Причина читательских заблуждений коренится в усвоенных нами ложных представлениях о несовместимости мирской культуры с религиозным, прежде всего православным культом. Мы упорно продолжаем разделять искусство и церковную культуру, тогда как по природе своей и в реальности они, хоть и не тождественны, но взаимосвязаны. Разве Песнь песней или Псалмы царя Давида — не высокая поэзия?! Пятикнижие Моисеево и «сетования на Сионе» библейских пророков представляют не только Откровения Божественной истины, но и совершенство поэтической формы Ее выражения. А в Благовестии разве не запечатлелась личность каждого из евангелистов?! В земной проекции Богопознания находятся и поэтические прозрения Тютчева. Остановимся на двух аспектах его творчества: это тема России, ее исторической судьбы в письмах и стихах Тютчева. Письма поэта примечательны в биографическом плане и как выражение его политических взглядов, но прежде всего — в качестве образца уходящего в небытие эпистолярного жанра: многие из них предстают «стихами в прозе».
В стихах и письмах с равной силой отразились основные проблемы духовного и исторического бытия поэта — семья, любовь, Россия, поэзия. Так В.А. Жуковскому в 1837 г. по смерти жены Элеоноры он пишет: «...После нее я более всего любил в мире: отечество и поэзию».
Судьба России его волновала едва ли не больше, чем его собственная судьба и даже судьба его детей. В письме к дочери Дарье от 1/13.08.1870 он смерть сына отмечает одной фразой: «Ах, бедный мальчик! Он умер, вовсе не подозревая, до какой степени был мне дорог, и сам я, быть может, никогда вполне не отдавал себе в этом отчета». Основная же часть письма оказывается посвящена политике.
Тютчев события личной жизни вплетает в ткань мировой истории, поэтически и религиозно воспринимает мир в его единстве. Для него, как и для Пушкина, «случай есть мгновенное, мощное орудие Провидения». История предстает живым Преданием и реализующимся пророчеством: «Нет ничего более человечного в человеке, чем... потребность связывать прошлое с настоящим». Истинный поэт — предсказатель и истор (свидетель), участник развертывающегося действа («Я не свое тебе открою, Но бред пророческий духов...»). Аристократа по рождению и по духу, прекрасно знающего свое родословие, Тютчева отличает интерес к современности и к грядущему.

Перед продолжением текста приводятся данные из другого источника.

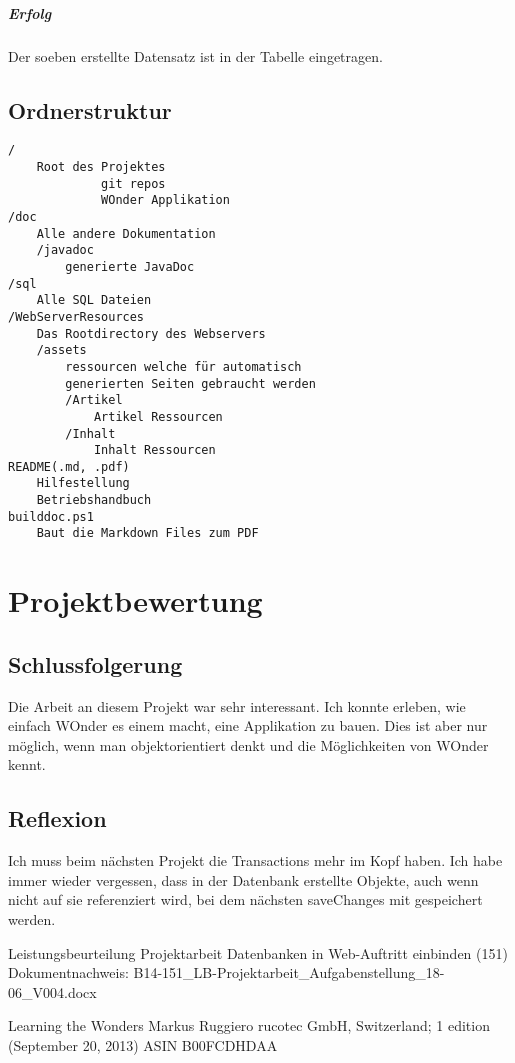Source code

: \documentclass[a4paper, 11pt]{article}
\begin{document}
\subparagraph{Erfolg}

Der soeben erstellte Datensatz ist in der Tabelle eingetragen.


\clearpage
\subsection{Ordnerstruktur}

\begin{verbatim}
/
    Root des Projektes
             git repos
             WOnder Applikation
/doc
    Alle andere Dokumentation
    /javadoc
        generierte JavaDoc
/sql
    Alle SQL Dateien
/WebServerResources
    Das Rootdirectory des Webservers
    /assets
        ressourcen welche für automatisch
        generierten Seiten gebraucht werden
        /Artikel
            Artikel Ressourcen
        /Inhalt
            Inhalt Ressourcen
README(.md, .pdf)
	Hilfestellung
	Betriebshandbuch
builddoc.ps1
	Baut die Markdown Files zum PDF
\end{verbatim}

\section{Projektbewertung}

\subsection{Schlussfolgerung}

Die Arbeit an diesem Projekt war sehr interessant. Ich konnte erleben, wie einfach WOnder es einem macht, eine Applikation zu bauen. Dies ist aber nur möglich, wenn man objektorientiert denkt und die Möglichkeiten von WOnder kennt.

\subsection{Reflexion}

Ich muss beim nächsten Projekt die Transactions mehr im Kopf haben. Ich habe immer wieder vergessen, dass in der Datenbank erstellte Objekte, auch wenn nicht auf sie referenziert wird, bei dem nächsten saveChanges mit gespeichert werden.

\begin{thebibliography}{9}
Leistungsbeurteilung Projektarbeit
Datenbanken in Web-Auftritt einbinden (151)
Dokumentnachweis: B14-151\_LB-Projektarbeit\_Aufgabenstellung\_18-06\_V004.docx

Learning the Wonders
Markus Ruggiero
rucotec GmbH, Switzerland; 1 edition (September 20, 2013)
ASIN B00FCDHDAA

\end{thebibliography}
\end{document}
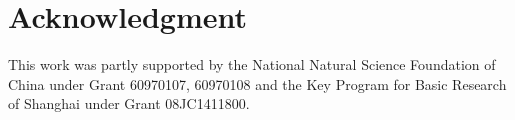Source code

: \documentclass[journal]{IEEEtran}
\begin{document}

\section*{Acknowledgment}
This work was partly supported by the National Natural Science Foundation of China under Grant 60970107, 60970108 and the Key Program for Basic Research of Shanghai under Grant 08JC1411800.

\ifCLASSOPTIONcaptionsoff
  \newpage
\fi


\end{document}
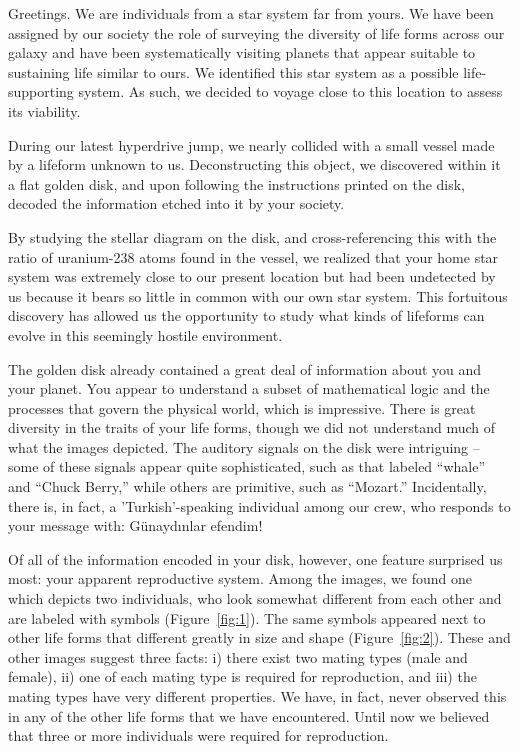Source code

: 
Greetings. We are individuals from a star system far from yours. We have been assigned by our society the role of surveying the diversity of life forms across our galaxy and have been systematically visiting planets that appear suitable to sustaining life similar to ours. We identified this star system as a possible life-supporting system. As such, we decided to voyage close to this location to assess its viability.

During our latest hyperdrive jump, we nearly collided with a small vessel made by a lifeform unknown to us. Deconstructing this object, we discovered within it a flat golden disk, and upon following the instructions printed on the disk, decoded the information etched into it by your society. 

By studying the stellar diagram on the disk, and cross-referencing this with the ratio of uranium-238 atoms found in the vessel, we realized that your home star system was extremely close to our present location but had been undetected by us because it bears so little in common with our own star system. This fortuitous discovery has allowed us the opportunity to study what kinds of lifeforms can evolve in this seemingly hostile environment. 

The golden disk already contained a great deal of information about you and your planet. You appear to understand a subset of mathematical logic and the processes that govern the physical world, which is impressive. There is great diversity in the traits of your life forms, though we did not understand much of what the images depicted. The auditory signals on the disk were intriguing -- some of these signals appear quite sophisticated, such as that labeled ``whale'' and ``Chuck Berry,'' while others are primitive, such as ``Mozart.'' Incidentally, there is, in fact, a 'Turkish'-speaking individual among our crew, who responds to your message with: Günaydınlar efendim!

Of all of the information encoded in your disk, however, one feature surprised us most: your apparent reproductive system. Among the images, we found one which depicts two individuals, who look somewhat different from each other and are labeled with symbols (Figure~\ref{fig:1}). The same symbols appeared next to other life forms that different greatly in size and shape (Figure~\ref{fig:2}). These and other images suggest three facts: i) there exist two mating types (male and female), ii) one of each mating type is required for reproduction, and iii) the mating types have very different properties. We have, in fact, never observed this in any of the other life forms that we have encountered. Until now we believed that three or more individuals were required for reproduction.

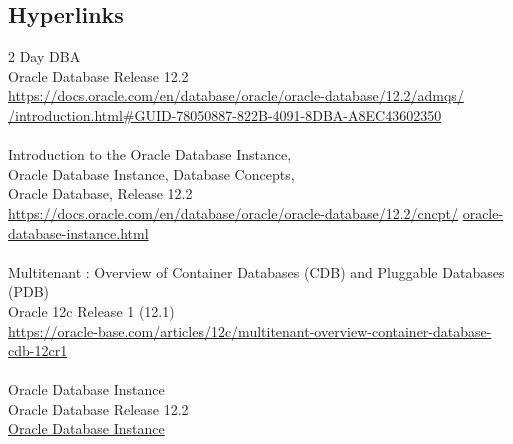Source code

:
\subsection{Hyperlinks}

2 Day DBA\\
Oracle Database Release 12.2\\
\href{https://docs.oracle.com/en/database/oracle/oracle-database/12.2/admqs/introduction.html#GUID-78050887-822B-4091-8DBA-A8EC43602350}{https://docs.oracle.com/en/database/oracle/oracle-database/12.2/admqs/}\\
\href{https://docs.oracle.com/en/database/oracle/oracle-database/12.2/admqs/introduction.html#GUID-78050887-822B-4091-8DBA-A8EC43602350}{/introduction.html\#GUID-78050887-822B-4091-8DBA-A8EC43602350}\\
\\
Introduction to the Oracle Database Instance,\\ 
Oracle Database Instance, Database Concepts,\\
Oracle Database, Release 12.2\\
\href{https://docs.oracle.com/en/database/oracle/oracle-database/12.2/cncpt/oracle-database-instance.html}{https://docs.oracle.com/en/database/oracle/oracle-database/12.2/cncpt/}\newline
\href{http://www.google.com}{oracle-database-instance.html}\\
\\
Multitenant : Overview of Container Databases (CDB) and Pluggable Databases (PDB)\\
Oracle 12c Release 1 (12.1)\\
\href{https://oracle-base.com/articles/12c/multitenant-overview-container-database-cdb-12cr1}{https://oracle-base.com/articles/12c/multitenant-overview-container-database-cdb-12cr1}\\
\\
Oracle Database Instance\\
Oracle Database Release 12.2\\
\href{https://docs.oracle.com/en/database/oracle/oracle-database/12.2/cncpt/oracle-database-instance.html#GUID-67247052-CE3F-44D2-BA3E-7067DEF4B6D5}{Oracle Database Instance}\\
\\
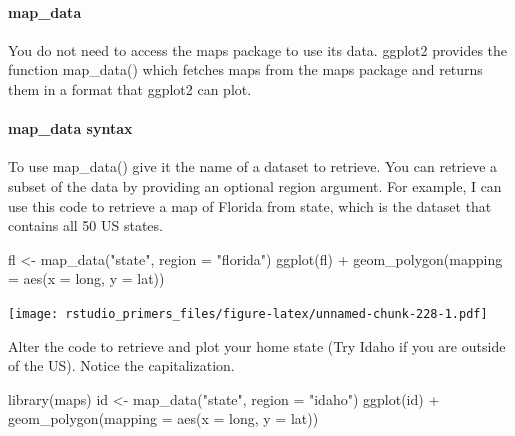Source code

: \documentclass[
]{article}
\newenvironment{Shaded}{\begin{snugshade}}{\end{snugshade}}
\newcommand{\AttributeTok}[1]{\textcolor[rgb]{0.77,0.63,0.00}{#1}}
\newcommand{\FunctionTok}[1]{\textcolor[rgb]{0.00,0.00,0.00}{#1}}
\newcommand{\NormalTok}[1]{#1}
\newcommand{\OtherTok}[1]{\textcolor[rgb]{0.56,0.35,0.01}{#1}}
\newcommand{\SpecialCharTok}[1]{\textcolor[rgb]{0.00,0.00,0.00}{#1}}
\newcommand{\StringTok}[1]{\textcolor[rgb]{0.31,0.60,0.02}{#1}}
\begin{document}
\hypertarget{map_data}{%
\paragraph{map\_data}\label{map_data}}

You do not need to access the maps package to use its data. ggplot2
provides the function map\_data() which fetches maps from the maps
package and returns them in a format that ggplot2 can plot.

\hypertarget{map_data-syntax}{%
\paragraph{map\_data syntax}\label{map_data-syntax}}

To use map\_data() give it the name of a dataset to retrieve. You can
retrieve a subset of the data by providing an optional region argument.
For example, I can use this code to retrieve a map of Florida from
state, which is the dataset that contains all 50 US states.

\begin{Shaded}
\begin{Highlighting}[]
\NormalTok{fl }\OtherTok{\textless{}{-}} \FunctionTok{map\_data}\NormalTok{(}\StringTok{"state"}\NormalTok{, }\AttributeTok{region =} \StringTok{"florida"}\NormalTok{)}
\FunctionTok{ggplot}\NormalTok{(fl) }\SpecialCharTok{+}
  \FunctionTok{geom\_polygon}\NormalTok{(}\AttributeTok{mapping =} \FunctionTok{aes}\NormalTok{(}\AttributeTok{x =}\NormalTok{ long, }\AttributeTok{y =}\NormalTok{ lat))}
\end{Highlighting}
\end{Shaded}

\texttt{[image: rstudio\_primers\_files/figure-latex/unnamed-chunk-228-1.pdf]}

Alter the code to retrieve and plot your home state (Try Idaho if you
are outside of the US). Notice the capitalization.

\begin{Shaded}
\begin{Highlighting}[]
\FunctionTok{library}\NormalTok{(maps)}
\NormalTok{id }\OtherTok{\textless{}{-}} \FunctionTok{map\_data}\NormalTok{(}\StringTok{"state"}\NormalTok{, }\AttributeTok{region =} \StringTok{"idaho"}\NormalTok{)}
\FunctionTok{ggplot}\NormalTok{(id) }\SpecialCharTok{+}
  \FunctionTok{geom\_polygon}\NormalTok{(}\AttributeTok{mapping =} \FunctionTok{aes}\NormalTok{(}\AttributeTok{x =}\NormalTok{ long, }\AttributeTok{y =}\NormalTok{ lat))}
\end{Highlighting}
\end{Shaded}
\end{document}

Другая черта его мироощущения — это чувство апокалиптичности истории, катастрофичность его образа мира, воспринимаемого в его кризисном становлении. В том же письме читаем: «...Но я весьма ошибаюсь, если этому падению не будет предшествовать какая-либо ужасающая катастрофа». «Кризис», «катастрофа» — едва ли не самые частые в посланиях характеристики описываемых поэтом событий. Жизнь для него неразлучна с «минутами роковыми». В письме обращает на себя внимание мотив «страшного зрелища Божьего суда, что совершается над миром». Это один из центральных образов его мировосприятия:
Блажен, кто посетил сей мир
В его минуты роковые;
Его призвали всеблагие,
как собеседника на пир;
Он их высоких зрелищ зритель...
(«Цицерон», 1830)
После упоминания смерти сына следующей строкой следует: «В душе у меня постоянное ощущение тревоги, и отсутствие вестей только усугубляет его. К тому же, надо быть грубым животным, чтобы безнаказанно присутствовать при страшном зрелище сего Божьего суда, что совершается над миром. Ничего не предрешая, предчувствуешь уже, каково будет последнее слово верховного приговора». Первая часть фразы как будто бы относится к смерти сына. Вторая часть определенно касается судеб «мира». Одно с другим оказывается неразрывно связано.
Поэт постоянно обуреваем тревогой за близких и за целые народы, прежде всего — за Россию. «Мне кажется, что я уже на три четверти ушел в небытие, и единственное, что еще от меня остается, это чувство тревоги», — пишет он жене 14.09.1871. Это тесно переплетается с его давним поэтическим: «О, вещая душа моя, О, сердце, полное тревоги...»
Образ Страшного суда выступает у Тютчева связующим звеном мировой истории. 3 октября 1853 он пишет жене: «...В день Страшного суда в Петербурге найдутся люди, которые станут притворяться, что они об этом и не подозревают», а через два года в письме ей же: «И вот какие люди управляют судьбами России во время одного из самых страшных потрясений, когда-либо возмущавших мир! <...>Пока у нас все еще, как в видении Иезекииля. Поле усеяно сухими костями. Оживут ли кости сии? Ты, Господи, веси!»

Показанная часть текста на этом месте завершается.